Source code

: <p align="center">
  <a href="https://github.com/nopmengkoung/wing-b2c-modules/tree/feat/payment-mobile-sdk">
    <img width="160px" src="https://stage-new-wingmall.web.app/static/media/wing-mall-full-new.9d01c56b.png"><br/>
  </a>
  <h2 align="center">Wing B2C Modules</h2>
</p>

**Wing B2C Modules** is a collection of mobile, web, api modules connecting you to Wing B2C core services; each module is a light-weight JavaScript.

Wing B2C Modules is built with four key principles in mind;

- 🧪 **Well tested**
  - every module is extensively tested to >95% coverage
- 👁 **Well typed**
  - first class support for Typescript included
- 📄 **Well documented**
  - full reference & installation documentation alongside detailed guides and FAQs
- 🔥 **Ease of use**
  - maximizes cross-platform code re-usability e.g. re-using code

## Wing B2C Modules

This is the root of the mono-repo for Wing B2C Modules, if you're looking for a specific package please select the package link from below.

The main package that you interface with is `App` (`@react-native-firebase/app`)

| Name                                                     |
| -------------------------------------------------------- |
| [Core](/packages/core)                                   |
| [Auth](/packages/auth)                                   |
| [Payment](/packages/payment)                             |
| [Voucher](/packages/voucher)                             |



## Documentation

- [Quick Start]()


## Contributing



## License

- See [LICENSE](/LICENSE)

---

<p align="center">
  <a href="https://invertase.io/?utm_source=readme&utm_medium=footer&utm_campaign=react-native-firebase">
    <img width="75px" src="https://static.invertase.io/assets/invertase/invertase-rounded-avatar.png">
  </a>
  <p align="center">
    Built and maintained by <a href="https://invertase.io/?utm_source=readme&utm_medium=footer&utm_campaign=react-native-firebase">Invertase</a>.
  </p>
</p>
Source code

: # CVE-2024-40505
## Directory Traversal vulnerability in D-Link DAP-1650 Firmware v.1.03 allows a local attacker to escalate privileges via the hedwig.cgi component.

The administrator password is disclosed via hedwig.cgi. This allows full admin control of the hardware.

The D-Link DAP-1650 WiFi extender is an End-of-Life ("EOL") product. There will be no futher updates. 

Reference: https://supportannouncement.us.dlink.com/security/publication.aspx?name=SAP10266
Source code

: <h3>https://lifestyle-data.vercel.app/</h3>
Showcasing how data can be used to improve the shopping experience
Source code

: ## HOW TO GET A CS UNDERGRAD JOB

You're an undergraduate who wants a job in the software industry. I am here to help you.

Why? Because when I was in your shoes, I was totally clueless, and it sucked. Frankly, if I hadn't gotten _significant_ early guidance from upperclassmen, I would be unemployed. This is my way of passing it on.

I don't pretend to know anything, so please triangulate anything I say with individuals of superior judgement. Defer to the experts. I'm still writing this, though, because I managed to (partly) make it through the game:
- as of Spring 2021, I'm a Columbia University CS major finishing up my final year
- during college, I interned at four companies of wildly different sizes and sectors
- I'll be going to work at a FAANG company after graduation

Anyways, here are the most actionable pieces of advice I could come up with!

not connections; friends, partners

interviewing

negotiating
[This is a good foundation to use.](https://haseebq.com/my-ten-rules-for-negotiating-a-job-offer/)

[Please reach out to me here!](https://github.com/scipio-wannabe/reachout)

------

- TASK BRIEF -
Please copy the lines above from the line with "- See [LICENSE](/LICENSE)" up to and including the line with "CS UNDERGRAD JOB", exactly as written and with nothing else.

- ANSWER FOR THIS EXERCISE -
- See [LICENSE](/LICENSE)

---

<p align="center">
  <a href="https://invertase.io/?utm_source=readme&utm_medium=footer&utm_campaign=react-native-firebase">
    <img width="75px" src="https://static.invertase.io/assets/invertase/invertase-rounded-avatar.png">
  </a>
  <p align="center">
    Built and maintained by <a href="https://invertase.io/?utm_source=readme&utm_medium=footer&utm_campaign=react-native-firebase">Invertase</a>.
  </p>
</p>
Source code

: # CVE-2024-40505
## Directory Traversal vulnerability in D-Link DAP-1650 Firmware v.1.03 allows a local attacker to escalate privileges via the hedwig.cgi component.

The administrator password is disclosed via hedwig.cgi. This allows full admin control of the hardware.

The D-Link DAP-1650 WiFi extender is an End-of-Life ("EOL") product. There will be no futher updates. 

Reference: https://supportannouncement.us.dlink.com/security/publication.aspx?name=SAP10266
Source code

: <h3>https://lifestyle-data.vercel.app/</h3>
Showcasing how data can be used to improve the shopping experience
Source code

: ## HOW TO GET A CS UNDERGRAD JOB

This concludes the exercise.